*WORK ITEM*
Go over the records and copy every line with the string "afin".

**** DATASET CONTENT

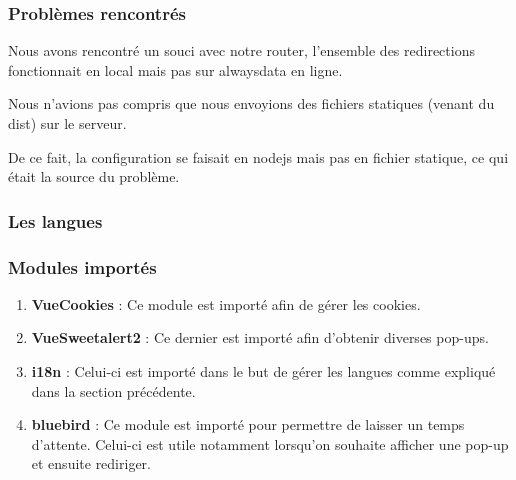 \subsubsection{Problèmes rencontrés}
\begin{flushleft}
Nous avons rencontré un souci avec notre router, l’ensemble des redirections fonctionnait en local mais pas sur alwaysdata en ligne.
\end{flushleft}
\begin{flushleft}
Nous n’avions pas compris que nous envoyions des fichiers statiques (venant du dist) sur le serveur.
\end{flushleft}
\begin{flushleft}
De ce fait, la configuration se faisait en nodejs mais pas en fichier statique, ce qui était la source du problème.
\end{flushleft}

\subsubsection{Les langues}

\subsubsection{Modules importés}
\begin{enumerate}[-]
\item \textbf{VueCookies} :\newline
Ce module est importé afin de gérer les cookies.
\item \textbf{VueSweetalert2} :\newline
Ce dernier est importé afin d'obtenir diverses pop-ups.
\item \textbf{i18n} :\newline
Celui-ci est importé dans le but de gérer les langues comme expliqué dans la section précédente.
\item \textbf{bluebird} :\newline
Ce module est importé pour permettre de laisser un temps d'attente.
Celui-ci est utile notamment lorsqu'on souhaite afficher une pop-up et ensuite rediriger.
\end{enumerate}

********
**** DATASET CONTENT

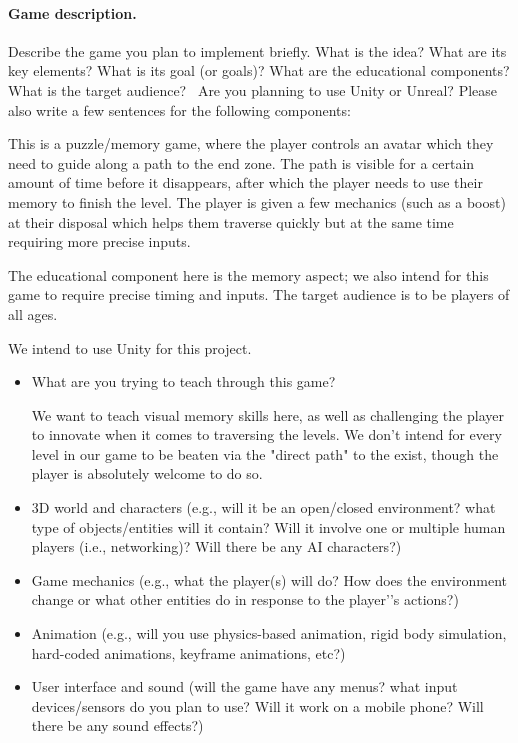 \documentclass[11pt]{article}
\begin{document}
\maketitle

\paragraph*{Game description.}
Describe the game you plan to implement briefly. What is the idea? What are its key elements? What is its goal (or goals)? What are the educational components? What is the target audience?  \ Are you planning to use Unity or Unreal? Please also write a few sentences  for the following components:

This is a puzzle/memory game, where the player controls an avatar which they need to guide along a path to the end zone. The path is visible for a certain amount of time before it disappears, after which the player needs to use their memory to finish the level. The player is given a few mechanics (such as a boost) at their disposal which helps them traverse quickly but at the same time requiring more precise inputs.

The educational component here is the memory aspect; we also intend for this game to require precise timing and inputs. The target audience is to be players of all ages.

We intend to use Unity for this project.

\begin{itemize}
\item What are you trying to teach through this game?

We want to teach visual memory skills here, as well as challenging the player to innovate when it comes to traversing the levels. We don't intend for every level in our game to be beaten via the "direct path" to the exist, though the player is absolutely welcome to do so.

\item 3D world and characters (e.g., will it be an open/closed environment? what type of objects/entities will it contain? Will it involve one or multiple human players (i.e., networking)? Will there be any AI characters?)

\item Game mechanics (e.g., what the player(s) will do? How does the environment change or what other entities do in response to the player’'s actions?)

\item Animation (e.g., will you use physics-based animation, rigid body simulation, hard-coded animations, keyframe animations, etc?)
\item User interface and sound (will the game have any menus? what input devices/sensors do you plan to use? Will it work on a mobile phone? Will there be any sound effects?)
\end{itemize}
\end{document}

********
**** DATASET CONTENT

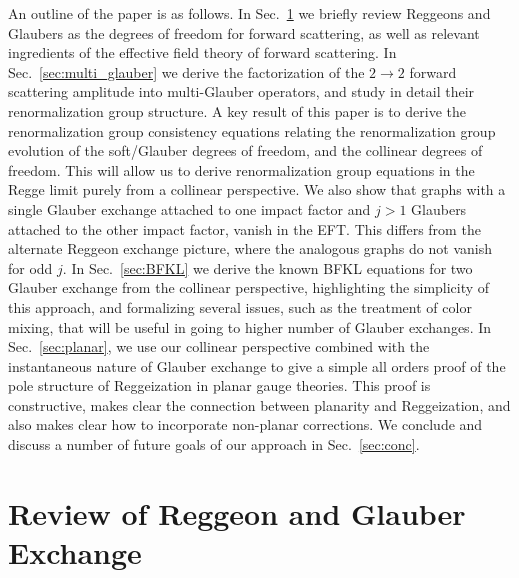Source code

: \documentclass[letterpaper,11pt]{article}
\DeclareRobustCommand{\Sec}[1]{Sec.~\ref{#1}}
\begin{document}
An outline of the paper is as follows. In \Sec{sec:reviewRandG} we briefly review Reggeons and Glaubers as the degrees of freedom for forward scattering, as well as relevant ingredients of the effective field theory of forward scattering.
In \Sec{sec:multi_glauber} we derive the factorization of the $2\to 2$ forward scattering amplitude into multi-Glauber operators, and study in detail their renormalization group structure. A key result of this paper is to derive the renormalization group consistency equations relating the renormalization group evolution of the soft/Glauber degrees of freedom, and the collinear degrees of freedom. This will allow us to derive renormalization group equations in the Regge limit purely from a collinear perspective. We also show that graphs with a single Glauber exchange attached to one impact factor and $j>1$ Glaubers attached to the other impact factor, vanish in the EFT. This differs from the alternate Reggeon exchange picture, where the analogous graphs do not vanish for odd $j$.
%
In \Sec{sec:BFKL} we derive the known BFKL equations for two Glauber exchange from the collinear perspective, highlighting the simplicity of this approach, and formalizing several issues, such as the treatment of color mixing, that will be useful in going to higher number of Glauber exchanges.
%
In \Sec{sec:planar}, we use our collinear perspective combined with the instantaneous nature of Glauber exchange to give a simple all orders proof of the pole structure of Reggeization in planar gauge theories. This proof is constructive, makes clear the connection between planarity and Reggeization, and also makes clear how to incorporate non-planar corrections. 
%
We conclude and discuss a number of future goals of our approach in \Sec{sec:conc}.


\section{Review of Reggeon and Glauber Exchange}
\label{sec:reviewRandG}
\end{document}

********

*ANSWER*
Ce module est importé afin de gérer les cookies.
Ce dernier est importé afin d'obtenir diverses pop-ups.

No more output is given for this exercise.